По лёгкому содроганию стен Котька скорее почувствовал, чем понял, что по рельсам прокатил новенький трамвай Усть-Катавского завода. От этих шума было меньше, но всё равно сон оборвался ровно в половине шестого. Карякин открыл глаза, но не ощутил привычной лёгкости в накаченных мышцах. Тяжёлый, словно свинцом налитый затылок, не давал голове оторваться от смятой подушки. Тупо соображая, Котька уставился помутнённым взглядом в потолок с жёлтыми сочными разводами, которые оставила весенняя вода, сочившаяся, как берёзовый сок, маленькими набухающими капельками сквозь прогнившие доски крыши.
Совсем некстати вспомнилось, что в жеке каждый год обещали покрыть дом оцинкованной жестью и даже присылали мастеров. Те лазили на чердак, деловито постукивали молоточками по стропилам, сочувственно покачивали головами и убеждали жильцов, что на гнильё новое железо плохо ляжет. На том благодеяния властей и заканчивались, а Котька с Кузьмичом осенью латали крышу чем придётся. Иногда, правда, больше советами, пытался помогать им учитель Гункин, которого дворовые в силу мягкости волжского наречия окрестили Гунькиным.
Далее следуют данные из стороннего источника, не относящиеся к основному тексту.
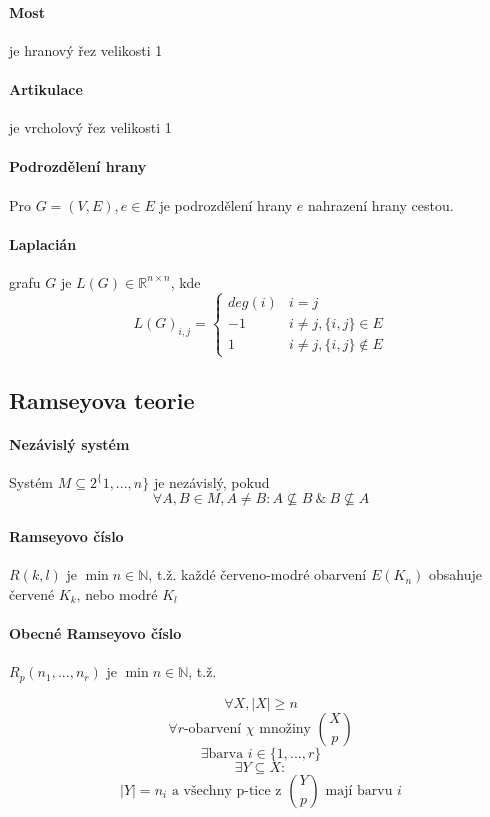\documentclass[10pt,a4paper]{article}
\theoremstyle{plain}
\begin{document}
\paragraph{Most} je hranový řez velikosti 1
\paragraph{Artikulace} je vrcholový řez velikosti 1
\paragraph{Podrozdělení hrany} Pro $G=(V,E), e \in E$ je podrozdělení hrany $e$ nahrazení hrany cestou.

\paragraph{Laplacián} grafu $G$ je $L(G) \in \mathbb{R}^{n \times n}$, kde 
\[ L(G)_{i,j} = \begin{cases}
deg(i) & i=j \\
-1		& i\neq j, \{i,j\} \in E \\
1		& i\neq j, \{i,j\} \notin E
\end{cases}\]

\subsection{Ramseyova teorie}

\paragraph{Nezávislý systém} Systém $M \subseteq 2^\{1,...,n\}$ je nezávislý, pokud
\[\forall A,B \in M, A \neq B: A \nsubseteq B\ \&\ B \nsubseteq A\]

\paragraph{Ramseyovo číslo} $R(k,l)$ je $\min n \in \mathbb{N}$, t.ž. každé červeno-modré obarvení $E(K_n)$ obsahuje červené $K_k$, nebo modré $K_l$

\paragraph{Obecné Ramseyovo číslo} $R_p(n_1, ..., n_r)$ je $\min n \in \mathbb{N}$, t.ž. 

\[\forall X, |X| \geq n\] 
\[\forall r\text{-obarvení } \chi \text{ množiny } \binom{X}{p}\]
\[\exists \text{barva } i \in \{1,...,r\}\]
\[\exists Y \subseteq X:\]
\[|Y| = n_i \text{ a všechny p-tice z } \binom{Y}{p} \text{ mají barvu } i\]
\end{document}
«Вот и Гунькину я чего-то обещал вечером, — напрягал память Котька. — Не зря его баба столько лет секретарствовала в исполкоме, вишь, отхватили на двоих двухкомнатную фатеру в новёхонькой хрущёвке. Далековато будет, где-то на дачных остановках, зато со всеми удобствами. Теперь на эту расфуфыренную курицу капать не будет с потолка. Да и Гунькину не надо бежать в одних трусах да наброшенной на плечи фуфайчёнке через весь двор по морозу в общественный опростатель, где над «очком» студёный ветер гудит как в печной трубе».
На удивление вставать не хотелось, словно и не было призывного звона под окнами. Однако, кривя рот, Котька зевнул, осторожно высвободил левую руку из-под растрёпанной головы Милки, подоткнул под её розовеющую щёку угол подушки и усилием воли заставил себя сесть на скомканном одеяле.
До окна было рукой подать, и он пошире распахнул створки. Но беленькие занавески обессилено висели, даже не шелохнувшись.
Какая-то всполошенная мысль заставила его призадуматься, но Котька так ничего и не вспомнил. Отвлекал досадный звон в ушах и сухость во рту.
Тихо, по-кошачьи, поднявшись, он хотел ступить за занавеску, но по лёгкому сопению догадался, что там спала квартирантка. Котька не слышал, когда та пришла вечером, наверное, уже дрых. И это обстоятельство весьма сильно поразило его.